Her story emphasizes the importance of early detection and intervention, regardless of age. The association is actively working with the education department to teach children CPR and defibrillator use from a young age, reducing the fear associated with helping someone experiencing a heart attack.

Addressing a study that showed there was CPR gender bias by members of the public in the UK, Ms Segovia said, "in Gibraltar, we are very fortunate; I think people here wouldn't hesitate to help anyone in need."

She again stressed the importance of educating younger generations to ensure they are prepared to assist during emergencies.

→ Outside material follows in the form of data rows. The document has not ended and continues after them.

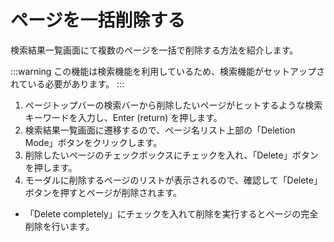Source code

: # ページを一括削除する

検索結果一覧画面にて複数のページを一括で削除する方法を紹介します。

:::warning
この機能は検索機能を利用しているため、検索機能がセットアップされている必要があります。
:::

1. ページトップバーの検索バーから削除したいページがヒットするような検索キーワードを入力し、Enter (return) を押します。
2. 検索結果一覧画面に遷移するので、ページ名リスト上部の「Deletion Mode」ボタンをクリックします。
3. 削除したいページのチェックボックスにチェックを入れ、「Delete」ボタンを押します。
4. モーダルに削除するページのリストが表示されるので、確認して「Delete」ボタンを押すとページが削除されます。
  - 「Delete completely」にチェックを入れて削除を実行するとページの完全削除を行います。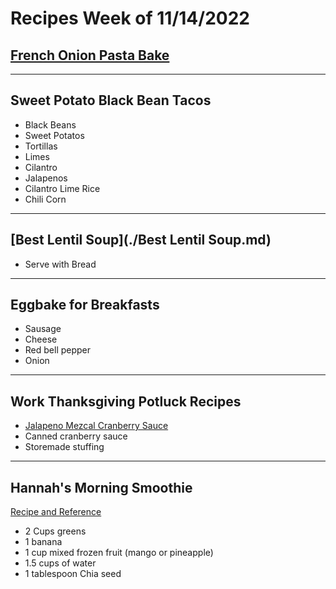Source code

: # Recipes Week of 11/14/2022

## [French Onion Pasta Bake](https://www.halfbakedharvest.com/wprm_print/35215)

---

## Sweet Potato Black Bean Tacos

- Black Beans 
- Sweet Potatos
- Tortillas
- Limes
- Cilantro 
- Jalapenos
- Cilantro Lime Rice
- Chili Corn

---

## [Best Lentil Soup](./Best Lentil Soup.md)

- Serve with Bread

---

## Eggbake for Breakfasts

- Sausage
- Cheese
- Red bell pepper
- Onion

---

## Work Thanksgiving Potluck Recipes
- [Jalapeno Mezcal Cranberry Sauce](./JalapenoLimeCranberrySauce.md)
- Canned cranberry sauce
- Storemade stuffing

---

## Hannah's Morning Smoothie

[Recipe and Reference](https://joyfoodsunshine.com/green-smoothie/)

- 2 Cups greens
- 1 banana
- 1 cup mixed frozen fruit (mango or pineapple)
- 1.5 cups of water
- 1 tablespoon Chia seed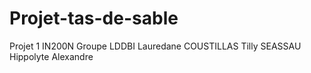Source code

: # Projet-tas-de-sable
Projet 1 IN200N
Groupe LDDBI
Lauredane COUSTILLAS
Tilly SEASSAU
Hippolyte 
Alexandre
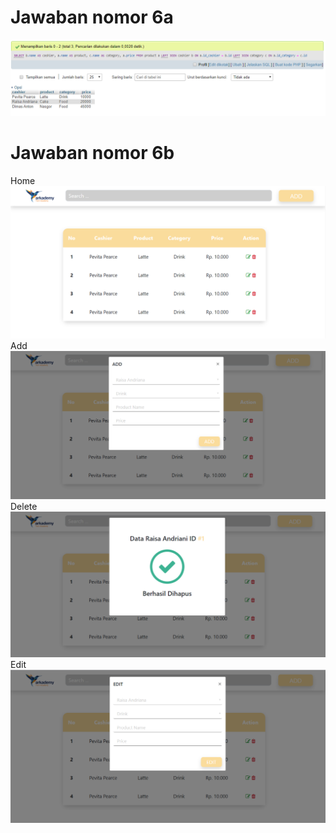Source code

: Jawaban nomor 6a
================
![](6a/Capture.PNG)

Jawaban nomor 6b
================
Home
![](6b/Capture.PNG)
Add
![](6b/Capture2.PNG)
Delete
![](6b/Capture3.PNG)
Edit
![](6b/Capture4.PNG)
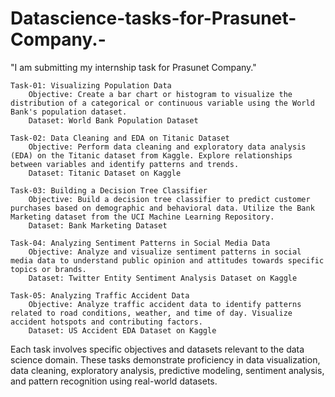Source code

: # Datascience-tasks-for-Prasunet-Company.-
"I am submitting my internship task for Prasunet Company."
    
    
    Task-01: Visualizing Population Data
        Objective: Create a bar chart or histogram to visualize the distribution of a categorical or continuous variable using the World Bank's population dataset.
        Dataset: World Bank Population Dataset

    Task-02: Data Cleaning and EDA on Titanic Dataset
        Objective: Perform data cleaning and exploratory data analysis (EDA) on the Titanic dataset from Kaggle. Explore relationships between variables and identify patterns and trends.
        Dataset: Titanic Dataset on Kaggle

    Task-03: Building a Decision Tree Classifier
        Objective: Build a decision tree classifier to predict customer purchases based on demographic and behavioral data. Utilize the Bank Marketing dataset from the UCI Machine Learning Repository.
        Dataset: Bank Marketing Dataset

    Task-04: Analyzing Sentiment Patterns in Social Media Data
        Objective: Analyze and visualize sentiment patterns in social media data to understand public opinion and attitudes towards specific topics or brands.
        Dataset: Twitter Entity Sentiment Analysis Dataset on Kaggle

    Task-05: Analyzing Traffic Accident Data
        Objective: Analyze traffic accident data to identify patterns related to road conditions, weather, and time of day. Visualize accident hotspots and contributing factors.
        Dataset: US Accident EDA Dataset on Kaggle

Each task involves specific objectives and datasets relevant to the data science domain. These tasks demonstrate proficiency in data visualization, data cleaning, exploratory analysis, predictive modeling, sentiment analysis, and pattern recognition using real-world datasets.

Ms Segovia was joined by fellow committee member Maximm Lopez who also spoke candidly about her story.

Her daughter was born with a heart condition where she was born with arteries on the other side of the heart.

“There wasn't any oxygen or blood pumping around the body,” she said.

“When she was five weeks old, it was identified and we had to be rushed to Malaga.”

“It’s a miracle really she's here. Because she was fighting between life and death.”

“They fixed the problem. They put everything back how it's supposed to be and, today, she's a healthy eight-year-old and she just has normal yearly checkups.”

She added that there are a number of children on the Rock with heart conditions or problems. Most of them, she said, are born with them.

With the fact that babies can be born with heart conditions, it was also noted that young people can also develop them or have them go unnoticed.

At present, there is no general screening of teenagers for heart issues. However, some are screened when involved with various sports, such as football.

Aside from natural causes, among the reasons for heart issues are the impact of pollution, heat, diet, and lifestyle, be it lack of exercise or in some cases too much exercise causing a strain on the heart.

“Heart conditions like heart attacks are the number one killer in the whole of the world,” said Ms Segovia.

“High blood pressure is a significant contributor to heart problems,” she added.

As a result, the association is offering blood pressure checks today in the Piazza to encourage people to monitor their health regularly.

It was noted that some pharmacies often do these checks too and that it is easy to monitor your blood pressure at home too.

Ms Segovia reiterated that the Gibraltar Cardiac Association remains dedicated to ensuring that awareness and education, the essential tools in the fight against heart-related issues, are accessible to all.